Exercise data
________________
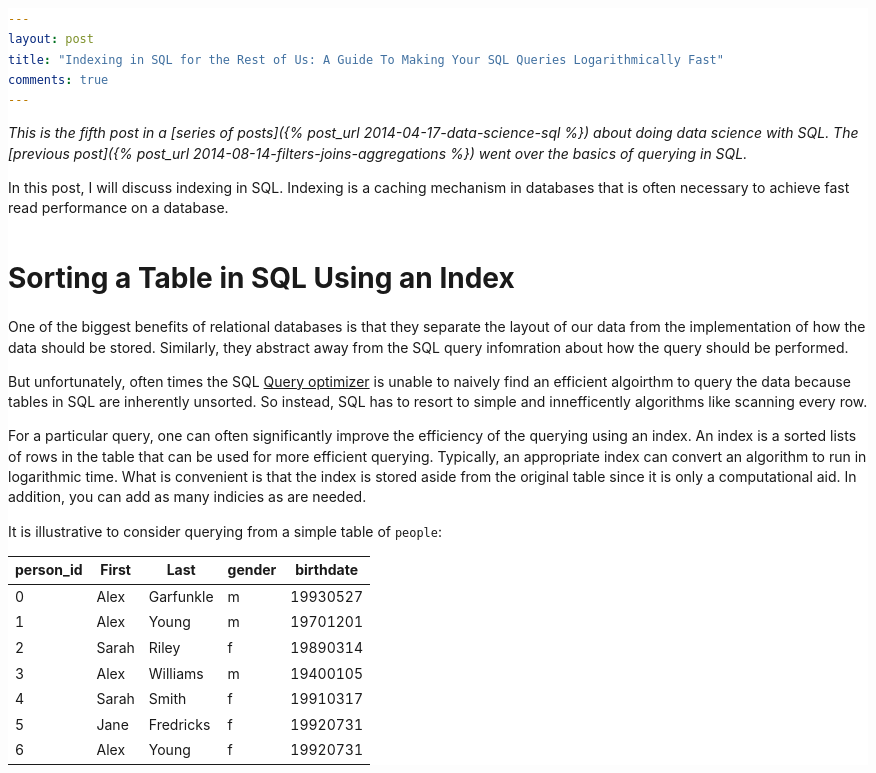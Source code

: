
 ```yaml
---
layout: post
title: "Indexing in SQL for the Rest of Us: A Guide To Making Your SQL Queries Logarithmically Fast"
comments: true
---
```


*This is the fifth post in a [series of posts]({% post_url 2014-04-17-data-science-sql %})
about doing data science with SQL. The 
[previous post]({% post_url 2014-08-14-filters-joins-aggregations %})
went over the basics of querying in SQL.*

In this post, I will discuss indexing in SQL. Indexing is a caching
mechanism in databases that is often necessary to achieve fast read
performance on a database.

# Sorting a Table in SQL Using an Index

One of the biggest benefits of relational databases is that they
separate the layout of our data from the implementation of
how the data should be stored. Similarly, they abstract
away from the SQL query infomration about how the query should be performed.

But unfortunately, often times the SQL
[Query optimizer](http://en.wikipedia.org/wiki/Query_optimization)
is unable to naively find an efficient algoirthm to query the data
because tables in SQL are inherently unsorted.
So instead, SQL has to resort to simple and innefficently algorithms like
scanning every row.

For a particular query, one can often significantly improve the
efficiency of the querying using an index.  An index is a sorted
lists of rows in the table that can be used for more efficient
querying.  Typically, an appropriate index can convert an algorithm
to run in logarithmic time.  What is convenient is that the index
is stored aside from the original table since it is only a computational
aid.  In addition, you can add as many indicies as are needed.

It is illustrative to consider querying from
a simple table of `people`:

| person_id | First |      Last | gender | birthdate |
| --------- | ----- | --------- | ------ | --------- |
|         0 |  Alex | Garfunkle |      m |  19930527 |
|         1 |  Alex |     Young |      m |  19701201 |
|         2 | Sarah |     Riley |      f |  19890314 |
|         3 |  Alex |  Williams |      m |  19400105 |
|         4 | Sarah |     Smith |      f |  19910317 |
|         5 |  Jane | Fredricks |      f |  19920731 |
|         6 |  Alex |     Young |      f |  19920731 |
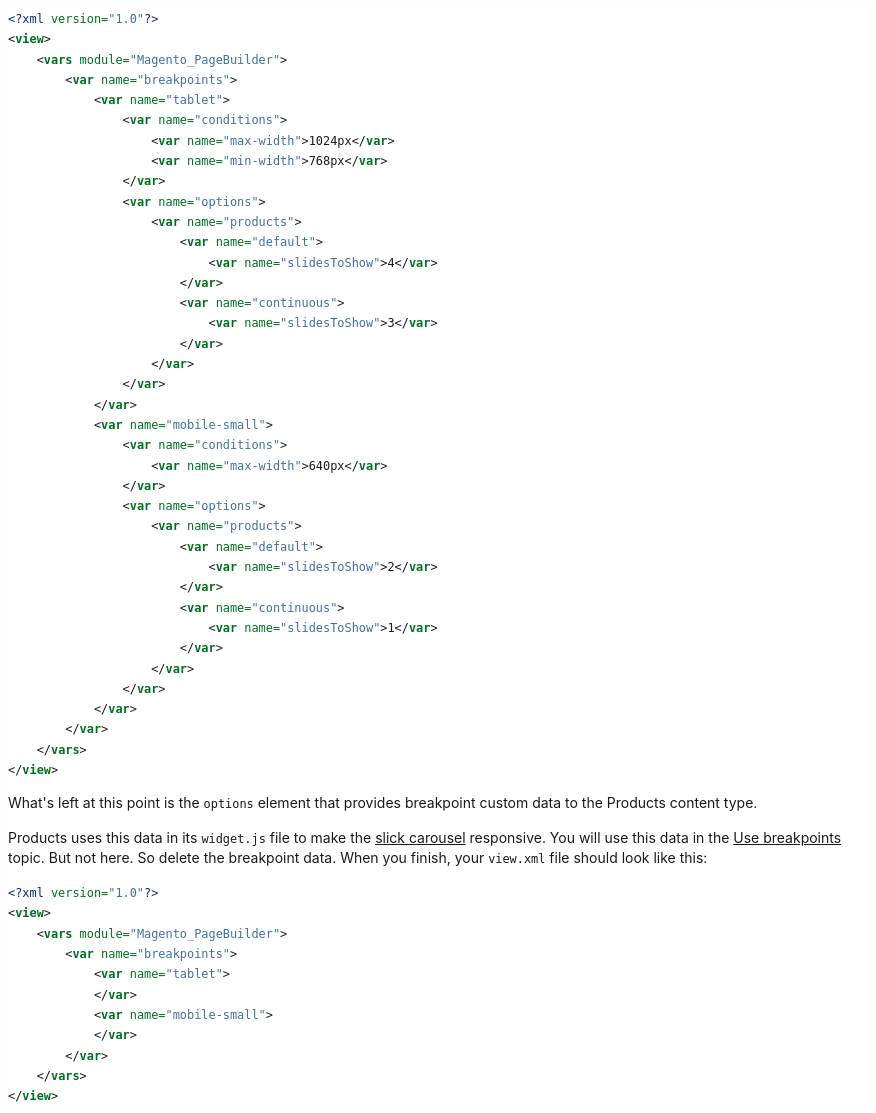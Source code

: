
 ```xml
<?xml version="1.0"?>
<view>
    <vars module="Magento_PageBuilder">
        <var name="breakpoints">
            <var name="tablet">
                <var name="conditions">
                    <var name="max-width">1024px</var>
                    <var name="min-width">768px</var>
                </var>
                <var name="options">
                    <var name="products">
                        <var name="default">
                            <var name="slidesToShow">4</var>
                        </var>
                        <var name="continuous">
                            <var name="slidesToShow">3</var>
                        </var>
                    </var>
                </var>
            </var>
            <var name="mobile-small">
                <var name="conditions">
                    <var name="max-width">640px</var>
                </var>
                <var name="options">
                    <var name="products">
                        <var name="default">
                            <var name="slidesToShow">2</var>
                        </var>
                        <var name="continuous">
                            <var name="slidesToShow">1</var>
                        </var>
                    </var>
                </var>
            </var>
        </var>
    </vars>
</view>
```

What's left at this point is the `options` element that provides breakpoint custom data to the Products content type.

Products uses this data in its `widget.js` file to make the [slick carousel](https://kenwheeler.github.io/slick/) responsive. You will use this data in the [Use breakpoints](./use-breakpoints.md) topic. But not here. So delete the breakpoint data. When you finish, your `view.xml` file should look like this:

```xml
<?xml version="1.0"?>
<view>
    <vars module="Magento_PageBuilder">
        <var name="breakpoints">
            <var name="tablet">
            </var>
            <var name="mobile-small">
            </var>
        </var>
    </vars>
</view>
```
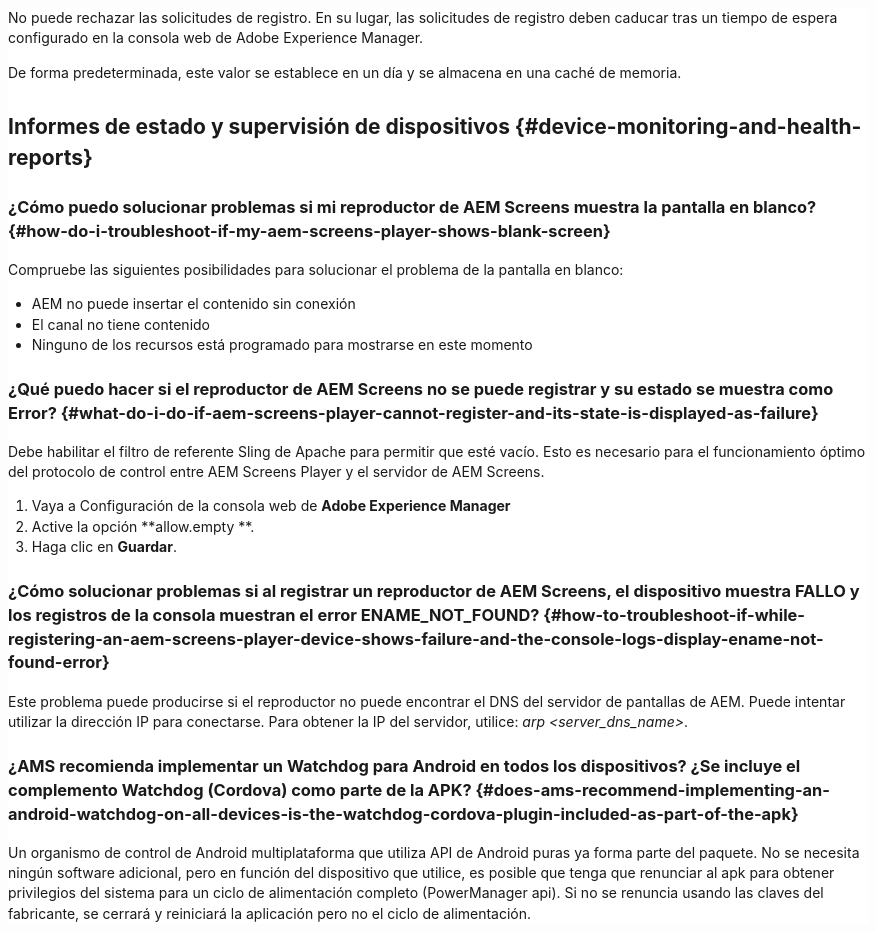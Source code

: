 No puede rechazar las solicitudes de registro. En su lugar, las solicitudes de registro deben caducar tras un tiempo de espera configurado en la consola web de Adobe Experience Manager.

De forma predeterminada, este valor se establece en un día y se almacena en una caché de memoria.

## Informes de estado y supervisión de dispositivos {#device-monitoring-and-health-reports}

### ¿Cómo puedo solucionar problemas si mi reproductor de AEM Screens muestra la pantalla en blanco? {#how-do-i-troubleshoot-if-my-aem-screens-player-shows-blank-screen}

Compruebe las siguientes posibilidades para solucionar el problema de la pantalla en blanco:

* AEM no puede insertar el contenido sin conexión
* El canal no tiene contenido
* Ninguno de los recursos está programado para mostrarse en este momento

### ¿Qué puedo hacer si el reproductor de AEM Screens no se puede registrar y su estado se muestra como Error? {#what-do-i-do-if-aem-screens-player-cannot-register-and-its-state-is-displayed-as-failure}

Debe habilitar el filtro de referente Sling de Apache para permitir que esté vacío. Esto es necesario para el funcionamiento óptimo del protocolo de control entre AEM Screens Player y el servidor de AEM Screens.

1. Vaya a Configuración de la consola web de **Adobe Experience Manager**
1. Active la opción **allow.empty **.
1. Haga clic en **Guardar**.

### ¿Cómo solucionar problemas si al registrar un reproductor de AEM Screens, el dispositivo muestra FALLO y los registros de la consola muestran el error ENAME_NOT_FOUND? {#how-to-troubleshoot-if-while-registering-an-aem-screens-player-device-shows-failure-and-the-console-logs-display-ename-not-found-error}

Este problema puede producirse si el reproductor no puede encontrar el DNS del servidor de pantallas de AEM. Puede intentar utilizar la dirección IP para conectarse. Para obtener la IP del servidor, utilice: *arp &lt;server_dns_name>*.

### ¿AMS recomienda implementar un Watchdog para Android en todos los dispositivos? ¿Se incluye el complemento Watchdog (Cordova) como parte de la APK? {#does-ams-recommend-implementing-an-android-watchdog-on-all-devices-is-the-watchdog-cordova-plugin-included-as-part-of-the-apk}

Un organismo de control de Android multiplataforma que utiliza API de Android puras ya forma parte del paquete. No se necesita ningún software adicional, pero en función del dispositivo que utilice, es posible que tenga que renunciar al apk para obtener privilegios del sistema para un ciclo de alimentación completo (PowerManager api). Si no se renuncia usando las claves del fabricante, se cerrará y reiniciará la aplicación pero no el ciclo de alimentación.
________________
Work required
Pictures are not part of the copy; transcribe the rest of the data verbatim.

Answer box
Source code

:
 ```yaml
---
layout: post
title: "Indexing in SQL for the Rest of Us: A Guide To Making Your SQL Queries Logarithmically Fast"
comments: true
---
```


*This is the fifth post in a [series of posts]({% post_url 2014-04-17-data-science-sql %})
about doing data science with SQL. The 
[previous post]({% post_url 2014-08-14-filters-joins-aggregations %})
went over the basics of querying in SQL.*

In this post, I will discuss indexing in SQL. Indexing is a caching
mechanism in databases that is often necessary to achieve fast read
performance on a database.

# Sorting a Table in SQL Using an Index

One of the biggest benefits of relational databases is that they
separate the layout of our data from the implementation of
how the data should be stored. Similarly, they abstract
away from the SQL query infomration about how the query should be performed.

But unfortunately, often times the SQL
[Query optimizer](http://en.wikipedia.org/wiki/Query_optimization)
is unable to naively find an efficient algoirthm to query the data
because tables in SQL are inherently unsorted.
So instead, SQL has to resort to simple and innefficently algorithms like
scanning every row.

For a particular query, one can often significantly improve the
efficiency of the querying using an index.  An index is a sorted
lists of rows in the table that can be used for more efficient
querying.  Typically, an appropriate index can convert an algorithm
to run in logarithmic time.  What is convenient is that the index
is stored aside from the original table since it is only a computational
aid.  In addition, you can add as many indicies as are needed.

It is illustrative to consider querying from
a simple table of `people`:

| person_id | First |      Last | gender | birthdate |
| --------- | ----- | --------- | ------ | --------- |
|         0 |  Alex | Garfunkle |      m |  19930527 |
|         1 |  Alex |     Young |      m |  19701201 |
|         2 | Sarah |     Riley |      f |  19890314 |
|         3 |  Alex |  Williams |      m |  19400105 |
|         4 | Sarah |     Smith |      f |  19910317 |
|         5 |  Jane | Fredricks |      f |  19920731 |
|         6 |  Alex |     Young |      f |  19920731 |
Source code

:
 ```xml
<?xml version="1.0"?>
<view>
    <vars module="Magento_PageBuilder">
        <var name="breakpoints">
            <var name="tablet">
                <var name="conditions">
                    <var name="max-width">1024px</var>
                    <var name="min-width">768px</var>
                </var>
                <var name="options">
                    <var name="products">
                        <var name="default">
                            <var name="slidesToShow">4</var>
                        </var>
                        <var name="continuous">
                            <var name="slidesToShow">3</var>
                        </var>
                    </var>
                </var>
            </var>
            <var name="mobile-small">
                <var name="conditions">
                    <var name="max-width">640px</var>
                </var>
                <var name="options">
                    <var name="products">
                        <var name="default">
                            <var name="slidesToShow">2</var>
                        </var>
                        <var name="continuous">
                            <var name="slidesToShow">1</var>
                        </var>
                    </var>
                </var>
            </var>
        </var>
    </vars>
</view>
```

What's left at this point is the `options` element that provides breakpoint custom data to the Products content type.

Products uses this data in its `widget.js` file to make the [slick carousel](https://kenwheeler.github.io/slick/) responsive. You will use this data in the [Use breakpoints](./use-breakpoints.md) topic. But not here. So delete the breakpoint data. When you finish, your `view.xml` file should look like this:

```xml
<?xml version="1.0"?>
<view>
    <vars module="Magento_PageBuilder">
        <var name="breakpoints">
            <var name="tablet">
            </var>
            <var name="mobile-small">
            </var>
        </var>
    </vars>
</view>
```
Source code

: No puede rechazar las solicitudes de registro. En su lugar, las solicitudes de registro deben caducar tras un tiempo de espera configurado en la consola web de Adobe Experience Manager.

De forma predeterminada, este valor se establece en un día y se almacena en una caché de memoria.

## Informes de estado y supervisión de dispositivos {#device-monitoring-and-health-reports}

### ¿Cómo puedo solucionar problemas si mi reproductor de AEM Screens muestra la pantalla en blanco? {#how-do-i-troubleshoot-if-my-aem-screens-player-shows-blank-screen}

Compruebe las siguientes posibilidades para solucionar el problema de la pantalla en blanco:

* AEM no puede insertar el contenido sin conexión
* El canal no tiene contenido
* Ninguno de los recursos está programado para mostrarse en este momento

### ¿Qué puedo hacer si el reproductor de AEM Screens no se puede registrar y su estado se muestra como Error? {#what-do-i-do-if-aem-screens-player-cannot-register-and-its-state-is-displayed-as-failure}

Debe habilitar el filtro de referente Sling de Apache para permitir que esté vacío. Esto es necesario para el funcionamiento óptimo del protocolo de control entre AEM Screens Player y el servidor de AEM Screens.

1. Vaya a Configuración de la consola web de **Adobe Experience Manager**
1. Active la opción **allow.empty **.
1. Haga clic en **Guardar**.

### ¿Cómo solucionar problemas si al registrar un reproductor de AEM Screens, el dispositivo muestra FALLO y los registros de la consola muestran el error ENAME_NOT_FOUND? {#how-to-troubleshoot-if-while-registering-an-aem-screens-player-device-shows-failure-and-the-console-logs-display-ename-not-found-error}

Este problema puede producirse si el reproductor no puede encontrar el DNS del servidor de pantallas de AEM. Puede intentar utilizar la dirección IP para conectarse. Para obtener la IP del servidor, utilice: *arp &lt;server_dns_name>*.

### ¿AMS recomienda implementar un Watchdog para Android en todos los dispositivos? ¿Se incluye el complemento Watchdog (Cordova) como parte de la APK? {#does-ams-recommend-implementing-an-android-watchdog-on-all-devices-is-the-watchdog-cordova-plugin-included-as-part-of-the-apk}

Un organismo de control de Android multiplataforma que utiliza API de Android puras ya forma parte del paquete. No se necesita ningún software adicional, pero en función del dispositivo que utilice, es posible que tenga que renunciar al apk para obtener privilegios del sistema para un ciclo de alimentación completo (PowerManager api). Si no se renuncia usando las claves del fabricante, se cerrará y reiniciará la aplicación pero no el ciclo de alimentación.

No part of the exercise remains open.